A nice way to delegate some processing of elements in a stream to an actor is to use ask. The back-pressure of the stream is maintained by the @scala[Future]@java[CompletionStage] of the ask and the mailbox of the actor will not be filled with more messages than the given parallelism of the ask operator (similarly to how the mapAsync operator works).

Scala : @@snip IntegrationDocSpec.scala { #ask }

Java : @@snip IntegrationDocTest.java { #ask }

Note that the messages received in the actor will be in the same order as the stream elements, i.e. the parallelism does not change the ordering of the messages. There is a performance advantage of using parallelism > 1 even though the actor will only process one message at a time because then there is already a message in the mailbox when the actor has completed previous message.

The actor must reply to the @scala[sender()]@java[getSender()] for each message from the stream. That reply will complete the @scala[Future]@java[CompletionStage] of the ask and it will be the element that is emitted downstreams.

In case the target actor is stopped, the operator will fail with an AskStageTargetActorTerminatedException

Scala : @@snip IntegrationDocSpec.scala { #ask-actor }

Java : @@snip IntegrationDocTest.java { #ask-actor }

The stream can be completed with failure by sending akka.actor.Status.Failure as reply from the actor.

If the ask fails due to timeout the stream will be completed with TimeoutException failure. If that is not desired outcome you can use recover on the ask @scala[Future]@java[CompletionStage], or use the other "restart" operators to restart it.

If you don't care about the reply values and only use them as back-pressure signals you can use Sink.ignore after the ask operator and then actor is effectively a sink of the stream.

Note that while you may implement the same concept using mapAsync, that style would not be aware of the actor terminating.

If you are intending to ask multiple actors by using @ref:Actor routers, then you should use mapAsyncUnordered and perform the ask manually in there, as the ordering of the replies is not important, since multiple actors are being asked concurrently to begin with, and no single actor is the one to be watched by the operator.

Sink.actorRefWithAck

@@@ note See also: @refSink.actorRefWithAck operator reference docs @@@

The sink sends the elements of the stream to the given ActorRef that sends back back-pressure signal. First element is always onInitMessage, then stream is waiting for the given acknowledgement message from the given actor which means that it is ready to process elements. It also requires the given acknowledgement message after each stream element to make back-pressure work.

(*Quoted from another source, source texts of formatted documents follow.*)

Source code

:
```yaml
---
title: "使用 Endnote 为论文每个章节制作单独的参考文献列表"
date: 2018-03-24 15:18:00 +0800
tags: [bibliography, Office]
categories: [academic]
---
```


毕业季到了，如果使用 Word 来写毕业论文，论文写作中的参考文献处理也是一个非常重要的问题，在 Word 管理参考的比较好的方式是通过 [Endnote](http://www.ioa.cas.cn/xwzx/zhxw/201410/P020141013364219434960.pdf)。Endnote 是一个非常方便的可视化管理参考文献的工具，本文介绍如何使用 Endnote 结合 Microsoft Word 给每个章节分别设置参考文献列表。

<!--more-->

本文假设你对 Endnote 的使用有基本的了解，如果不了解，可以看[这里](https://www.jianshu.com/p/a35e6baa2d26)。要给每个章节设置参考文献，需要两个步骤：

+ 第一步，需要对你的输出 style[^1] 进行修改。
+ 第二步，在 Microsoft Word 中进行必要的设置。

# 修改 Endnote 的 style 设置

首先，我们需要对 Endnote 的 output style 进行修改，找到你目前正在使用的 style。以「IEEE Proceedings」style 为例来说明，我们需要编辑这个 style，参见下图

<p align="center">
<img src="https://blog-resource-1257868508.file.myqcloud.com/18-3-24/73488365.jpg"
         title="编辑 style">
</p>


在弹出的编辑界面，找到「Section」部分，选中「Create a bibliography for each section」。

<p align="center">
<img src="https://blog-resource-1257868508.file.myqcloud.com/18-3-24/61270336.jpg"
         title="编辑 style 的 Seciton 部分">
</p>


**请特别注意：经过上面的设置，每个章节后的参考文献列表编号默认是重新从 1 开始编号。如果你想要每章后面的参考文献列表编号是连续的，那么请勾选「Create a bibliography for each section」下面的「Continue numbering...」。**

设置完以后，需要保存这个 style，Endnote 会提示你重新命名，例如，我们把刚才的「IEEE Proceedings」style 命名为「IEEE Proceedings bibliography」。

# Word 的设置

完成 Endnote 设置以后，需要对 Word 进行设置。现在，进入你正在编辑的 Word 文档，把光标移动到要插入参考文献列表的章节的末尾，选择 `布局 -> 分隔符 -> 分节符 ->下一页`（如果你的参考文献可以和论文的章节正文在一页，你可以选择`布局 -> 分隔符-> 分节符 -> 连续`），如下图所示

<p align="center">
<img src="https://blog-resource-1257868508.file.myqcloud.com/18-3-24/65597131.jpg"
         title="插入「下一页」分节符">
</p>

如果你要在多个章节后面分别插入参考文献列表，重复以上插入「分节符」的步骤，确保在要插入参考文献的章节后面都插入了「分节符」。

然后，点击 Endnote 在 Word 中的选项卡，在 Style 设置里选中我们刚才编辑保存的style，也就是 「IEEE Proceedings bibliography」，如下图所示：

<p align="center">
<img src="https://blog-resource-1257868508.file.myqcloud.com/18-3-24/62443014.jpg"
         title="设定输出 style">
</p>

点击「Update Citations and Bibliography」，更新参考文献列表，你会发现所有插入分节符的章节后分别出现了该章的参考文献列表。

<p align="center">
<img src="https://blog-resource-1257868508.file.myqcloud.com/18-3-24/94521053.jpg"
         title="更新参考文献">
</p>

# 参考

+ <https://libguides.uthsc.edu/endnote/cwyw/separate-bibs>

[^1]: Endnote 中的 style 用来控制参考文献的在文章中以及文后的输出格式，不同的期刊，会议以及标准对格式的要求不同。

If the target actor terminates the stream will be cancelled. When the stream is completed successfully the given onCompleteMessage will be sent to the destination actor. When the stream is completed with failure a akka.actor.Status.Failure message will be sent to the destination actor.

Scala : @@snip IntegrationDocSpec.scala { #actorRefWithAck }

Java : @@snip IntegrationDocTest.java { #actorRefWithAck }

The receiving actor would then need to be implemented similar to the following:

Scala : @@snip IntegrationDocSpec.scala { #actorRefWithAck-actor }

Java : @@snip IntegrationDocTest.java { #actorRefWithAck-actor }

Note that replying to the sender of the elements (the "stream") is required as lack of those ack signals would be interpreted as back-pressure (as intended), and no new elements will be sent into the actor until it acknowledges some elements. Handling the other signals while is not required, however is a good practice, to see the state of the streams lifecycle in the connected actor as well. Technically it is also possible to use multiple sinks targeting the same actor, however it is not common practice to do so, and one should rather investigate using a Merge operator for this purpose.

@@@ note

Using Sink.actorRef or ordinary tell from a map or foreach operator means that there is no back-pressure signal from the destination actor, i.e. if the actor is not consuming the messages fast enough the mailbox of the actor will grow, unless you use a bounded mailbox with zero mailbox-push-timeout-time or use a rate limiting operator in front. It's often better to use Sink.actorRefWithAck or ask in mapAsync, though.

@@@

Source.queue

Source.queue is an improvement over Sink.actorRef, since it can provide backpressure. The offer method returns a @scala[Future]@java[CompletionStage], which completes with the result of the enqueue operation.

Source.queue can be used for emitting elements to a stream from an actor (or from anything running outside the stream). The elements will be buffered until the stream can process them. You can offer elements to the queue and they will be emitted to the stream if there is demand from downstream, otherwise they will be buffered until request for demand is received.

Use overflow strategy akka.stream.OverflowStrategy.backpressure to avoid dropping of elements if the buffer is full, instead the returned @scala[Future]@java[CompletionStage] does not complete until there is space in the buffer and offer should not be called again until it completes.

Using Source.queue you can push elements to the queue and they will be emitted to the stream if there is demand from downstream, otherwise they will be buffered until request for demand is received. Elements in the buffer will be discarded if downstream is terminated.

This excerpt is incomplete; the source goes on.